Anyway, on topic, my current impression is that your current mind configuration is not as “bad” as you seem to question/wonder/fear (insofar as you consider alief in supernatural entities to be “bad”), but rather that the complex and impenetrable interaction of various thought patterns is making your brain do strange things that might lead to some alief or anti-epistemology not explicitly contained here, but are most likely a result of the brain passing non-typesafe parameters and pointers and being able to randomly stumble from one thought pattern to another, even as it plugs in other patterns as parameters to the current one. (Note: Gah, not using programming terms and concepts while talking about cognition is hard when you haven’t studied any real/formal neurobiology and whatever other topic(s) studies these things.)
ETA: Morendil’s suggestion seems like a very good first step approach for someone who doesn’t have my mental configuration and abnormal skillsets.
Cf “target does not exist” with
and to a reference to an esoteric language Lojban.
As you pointed out, your other geeky analogies, like “brain passing non-typesafe parameters and pointers”, while understandable to a programmer like myself, also appear needlessly complicated.
I simply noticed the disconnect between a belief and an alief in this particular case. Whether it is possible/worthwhile to get them aligned, is another question.

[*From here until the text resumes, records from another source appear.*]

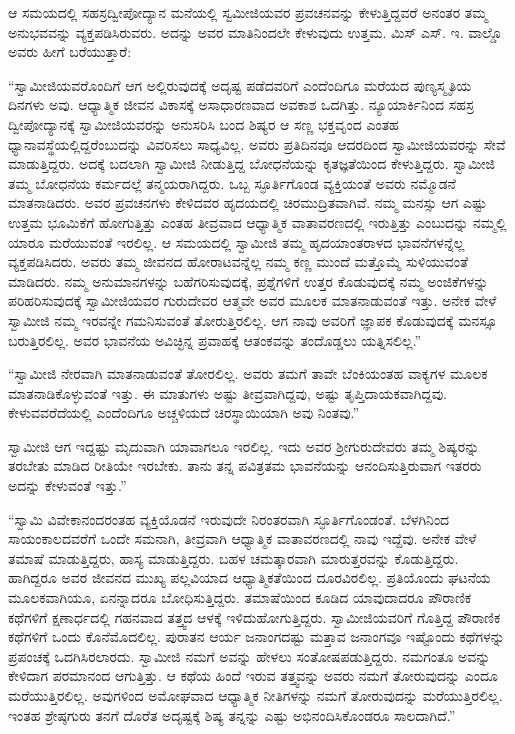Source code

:  ಆ ಸಮಯದಲ್ಲಿ ಸಹಸ್ರದ್ವೀಪೋದ್ಯಾನ ಮನೆಯಲ್ಲಿ ಸ್ವಮೀಜಿಯವರ ಪ್ರವಚನವನ್ನು ಕೇಳುತ್ತಿದ್ದವರೆ ಅನಂತರ ತಮ್ಮ ಅನುಭವವನ್ನು ವ್ಯಕ್ತಪಡಿಸಿರುವರು. ಅದನ್ನು ಅವರ ಮಾತಿನಿಂದಲೇ ಕೇಳುವುದು ಉತ್ತಮ. ಮಿಸ್ ಎಸ್. ಇ. ವಾಲ್ಡೊ ಅವರು ಹೀಗೆ ಬರೆಯುತ್ತಾರೆ: 

 “ಸ್ವಾಮೀಜಿಯವರೊಂದಿಗೆ ಆಗ ಅಲ್ಲಿರುವುದಕ್ಕೆ ಅದೃಷ್ಟ ಪಡೆದವರಿಗೆ ಎಂದೆಂದಿಗೂ ಮರೆಯದ ಪುಣ್ಯಸ್ಮೃತಿಯ ದಿನಗಳು ಅವು. ಆಧ್ಯಾತ್ಮಿಕ ಜೀವನ ವಿಕಾಸಕ್ಕೆ ಅಸಾಧಾರಣವಾದ ಅವಕಾಶ ಒದಗಿತ್ತು. ನ್ಯೂಯಾರ್ಕಿನಿಂದ ಸಹಸ್ರ ದ್ವೀಪೋದ್ಯಾನಕ್ಕೆ ಸ್ವಾಮೀಜಿಯವರನ್ನು ಅನುಸರಿಸಿ ಬಂದ ಶಿಷ್ಯರ ಆ ಸಣ್ಣ ಭಕ್ತವೃಂದ ಎಂತಹ ಧ್ಯಾನಾವಸ್ಥೆಯಲ್ಲಿದ್ದರೆಂಬುದನ್ನು ವಿವರಿಸಲು ಸಾಧ್ಯವಿಲ್ಲ. ಅವರು ಪ್ರತಿದಿನವೂ ಆದರದಿಂದ ಸ್ವಾಮೀಜಿಯವರನ್ನು ಸೇವೆ ಮಾಡುತ್ತಿದ್ದರು. ಅದಕ್ಕೆ ಬದಲಾಗಿ ಸ್ವಾಮೀಜಿ ನೀಡುತ್ತಿದ್ದ ಬೋಧನೆಯನ್ನು ಕೃತಜ್ಞತೆಯಿಂದ ಕೇಳುತ್ತಿದ್ದರು. ಸ್ವಾಮೀಜಿ ತಮ್ಮ ಬೋಧನೆಯ ಕರ್ಮದಲ್ಲೆ ತನ್ಮಯರಾಗಿದ್ದರು. ಒಬ್ಬ ಸ್ಫೂರ್ತಿಗೊಂಡ ವ್ಯಕ್ತಿಯಂತೆ ಅವರು ನಮ್ಮೊಡನೆ ಮಾತನಾಡಿದರು. ಅವರ ಪ್ರವಚನಗಳು ಕೇಳಿದವರ ಹೃದಯದಲ್ಲಿ ಚಿರಮುದ್ರಿತವಾಗಿವೆ. ನಮ್ಮ ಮನಸ್ಸು ಆಗ ಎಷ್ಟು ಉತ್ತಮ ಭೂಮಿಕೆಗೆ ಹೋಗುತ್ತಿತ್ತು ಎಂತಹ ತೀವ್ರವಾದ ಆಧ್ಯಾತ್ಮಿಕ ವಾತಾವರಣದಲ್ಲಿ ಇರುತ್ತಿತ್ತು ಎಂಬುದನ್ನು ನಮ್ಮಲ್ಲಿ ಯಾರೂ ಮರೆಯುವಂತೆ ಇರಲಿಲ್ಲ. ಆ ಸಮಯದಲ್ಲಿ ಸ್ವಾಮೀಜಿ ತಮ್ಮ ಹೃದಯಾಂತರಾಳದ ಭಾವನೆಗಳನ್ನೆಲ್ಲ ವ್ಯಕ್ತಪಡಿಸಿದರು. ಅವರು ತಮ್ಮ ಜೀವನದ ಹೋರಾಟವನ್ನೆಲ್ಲ ನಮ್ಮ ಕಣ್ಣ ಮುಂದೆ ಮತ್ತೊಮ್ಮೆ ಸುಳಿಯುವಂತೆ ಮಾಡಿದರು. ನಮ್ಮ ಅನುಮಾನಗಳನ್ನು ಬಹೆಗರಿಸುವುದಕ್ಕೆ, ಪ್ರಶ್ನೆಗಳಿಗೆ ಉತ್ತರ ಕೊಡುವುದಕ್ಕೆ ನಮ್ಮ ಅಂಜಿಕೆಗಳನ್ನು ಪರಿಹರಿಸುವುದಕ್ಕೆ ಸ್ವಾಮೀಜಿಯವರ ಗುರುದೇವರ ಆತ್ಮವೇ ಅವರ ಮೂಲಕ ಮಾತನಾಡುವಂತೆ ಇತ್ತು. ಅನೇಕ ವೇಳೆ ಸ್ವಾಮೀಜಿ ನಮ್ಮ ಇರವನ್ನೇ ಗಮನಿಸುವಂತೆ ತೋರುತ್ತಿರಲಿಲ್ಲ. ಆಗ ನಾವು ಅವರಿಗೆ ಜ್ಞಾಪಕ ಕೊಡುವುದಕ್ಕೆ ಮನಸ್ಸೂ ಬರುತ್ತಿರಲಿಲ್ಲ. ಅವರ ಭಾವನೆಯ ಅವಿಚ್ಛಿನ್ನ ಪ್ರವಾಹಕ್ಕೆ ಆತಂಕವನ್ನು ತಂದೊಡ್ಡಲು ಯತ್ನಿಸಲಿಲ್ಲ.” 

 “ಸ್ವಾಮೀಜಿ ನೇರವಾಗಿ ಮಾತನಾಡುವಂತೆ ತೋರಲಿಲ್ಲ. ಅವರು ತಮಗೆ ತಾವೇ ಬೆಂಕಿಯಂತಹ ವಾಕ್ಯಗಳ ಮೂಲಕ ಮಾತನಾಡಿಕೊಳ್ಳುವಂತೆ ಇತ್ತು. ಈ ಮಾತುಗಳು ಅಷ್ಟು ತೀವ್ರವಾಗಿದ್ದವು, ಅಷ್ಟು ತೃಪ್ತಿದಾಯಕವಾಗಿದ್ದವು. ಕೇಳುವವರೆದೆಯಲ್ಲಿ ಎಂದೆಂದಿಗೂ ಅಚ್ಚಳಿಯದೆ ಚಿರಸ್ಥಾಯಿಯಾಗಿ ಅವು ನಿಂತವು.” 

 ಸ್ವಾಮೀಜಿ ಆಗ ಇದ್ದಷ್ಟು ಮೃದುವಾಗಿ ಯಾವಾಗಲೂ ಇರಲಿಲ್ಲ. ಇದು ಅವರ ಶ‍್ರೀಗುರುದೇವರು ತಮ್ಮ ಶಿಷ್ಯರನ್ನು ತರಬೇತು ಮಾಡಿದ ರೀತಿಯೇ ಇರಬೇಕು. ತಾನು ತನ್ನ ಪವಿತ್ರತಮ ಭಾವನೆಯನ್ನು ಆನಂದಿಸುತ್ತಿರುವಾಗ ಇತರರು ಅದನ್ನು ಕೇಳುವಂತೆ ಇತ್ತು.” 

 “ಸ್ವಾಮಿ ವಿವೇಕಾನಂದರಂತಹ ವ್ಯಕ್ತಿಯೊಡನೆ ಇರುವುದೇ ನಿರಂತರವಾಗಿ ಸ್ಫೂರ್ತಿಗೊಂಡಂತೆ. ಬೆಳಗಿನಿಂದ ಸಾಯಂಕಾಲದವರೆಗೆ ಒಂದೇ ಸಮನಾಗಿ, ತೀವ್ರವಾಗಿ ಆಧ್ಯಾತ್ಮಿಕ ವಾತಾವರಣದಲ್ಲಿ ನಾವು ಇದ್ದೆವು. ಅನೇಕ ವೇಳೆ ತಮಾಷೆ ಮಾಡುತ್ತಿದ್ದರು, ಹಾಸ್ಯ ಮಾಡುತ್ತಿದ್ದರು. ಬಹಳ ಚಮತ್ಕಾರವಾಗಿ ಮಾರುತ್ತರವನ್ನು ಕೊಡುತ್ತಿದ್ದರು. ಹಾಗಿದ್ದರೂ ಅವರ ಜೀವನದ ಮುಖ್ಯ ಪಲ್ಲವಿಯಾದ ಆಧ್ಯಾತ್ಮಿಕತೆಯಿಂದ ದೂರವಿರಲಿಲ್ಲ. ಪ್ರತಿಯೊಂದು ಘಟನೆಯ ಮೂಲಕವಾಗಿಯೂ, ಏನನ್ನಾದರೂ ಬೋಧಿಸುತ್ತಿದ್ದರು. ತಮಾಷೆಯಿಂದ ಕೂಡಿದ ಯಾವುದಾದರೂ ಪೌರಾಣಿಕ ಕಥೆಗಳಿಗೆ ಕ್ಷಣಾರ್ಧದಲ್ಲಿ ಗಹನವಾದ ತತ್ತ್ವದ ಆಳಕ್ಕೆ ಇಳಿದುಹೋಗುತ್ತಿದ್ದರು. ಸ್ವಾಮೀಜಿಯವರಿಗೆ ಗೊತ್ತಿದ್ದ ಪೌರಾಣಿಕ ಕಥೆಗಳಿಗೆ ಒಂದು ಕೊನೆಮೊದಲಿಲ್ಲ. ಪುರಾತನ ಆರ್ಯ ಜನಾಂಗದಷ್ಟು ಮತ್ತಾವ ಜನಾಂಗವೂ ಇಷ್ಟೊಂದು ಕಥೆಗಳನ್ನು ಪ್ರಪಂಚಕ್ಕೆ ಒದಗಿಸಿರಲಾರದು. ಸ್ವಾಮೀಜಿ ನಮಗೆ ಅವನ್ನು ಹೇಳಲು ಸಂತೋಷಪಡುತ್ತಿದ್ದರು. ನಮಗಂತೂ ಅವನ್ನು ಕೇಳಿದಾಗ ಪರಮಾನಂದ ಆಗುತ್ತಿತ್ತು. ಆ ಕಥೆಯ ಹಿಂದೆ ಇರುವ ತತ್ತ್ವವನ್ನು ಅವರು ನಮಗೆ ತೋರುವುದನ್ನು ಎಂದೂ ಮರೆಯುತ್ತಿರಲಿಲ್ಲ. ಅವುಗಳಿಂದ ಅಮೋಘವಾದ ಆಧ್ಯಾತ್ಮಿಕ ನೀತಿಗಳನ್ನು ನಮಗೆ ತೋರುವುದನ್ನು ಮರೆಯುತ್ತಿರಲಿಲ್ಲ. ಇಂತಹ ಶ್ರೇಷ್ಠಗುರು ತನಗೆ ದೊರೆತ ಅದೃಷ್ಟಕ್ಕೆ ಶಿಷ್ಯ ತನ್ನನ್ನು ಎಷ್ಟು ಅಭಿನಂದಿಸಿಕೊಂಡರೂ ಸಾಲದಾಗಿದೆ.”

I agree with the other needlessly complicated analogies, but I forgot / should have explained that Lojban has a very logical structure where a word can have certain specific required or optional complements, e.g. IIRC the “expressing thanks” word would have a complement slot for (Target), a second slot for (what the thanks is for) and then one for (who is thanking the target) (defaults to speaker or provided by context), and in Lojban it’s perfectly normal to leave some slots empty for deliberate ambiguity/vagueness (but explicit ambiguity, unlike most natural languages).
So the reason I mentioned it is that this may be where I got this lack of any particular issue with empty/confused targets and could also be why my mind doesn’t seem to generate any aliefs from it as it seems yours might. There are other plausible explanations, but I doubt a test for that is feasible or relevant.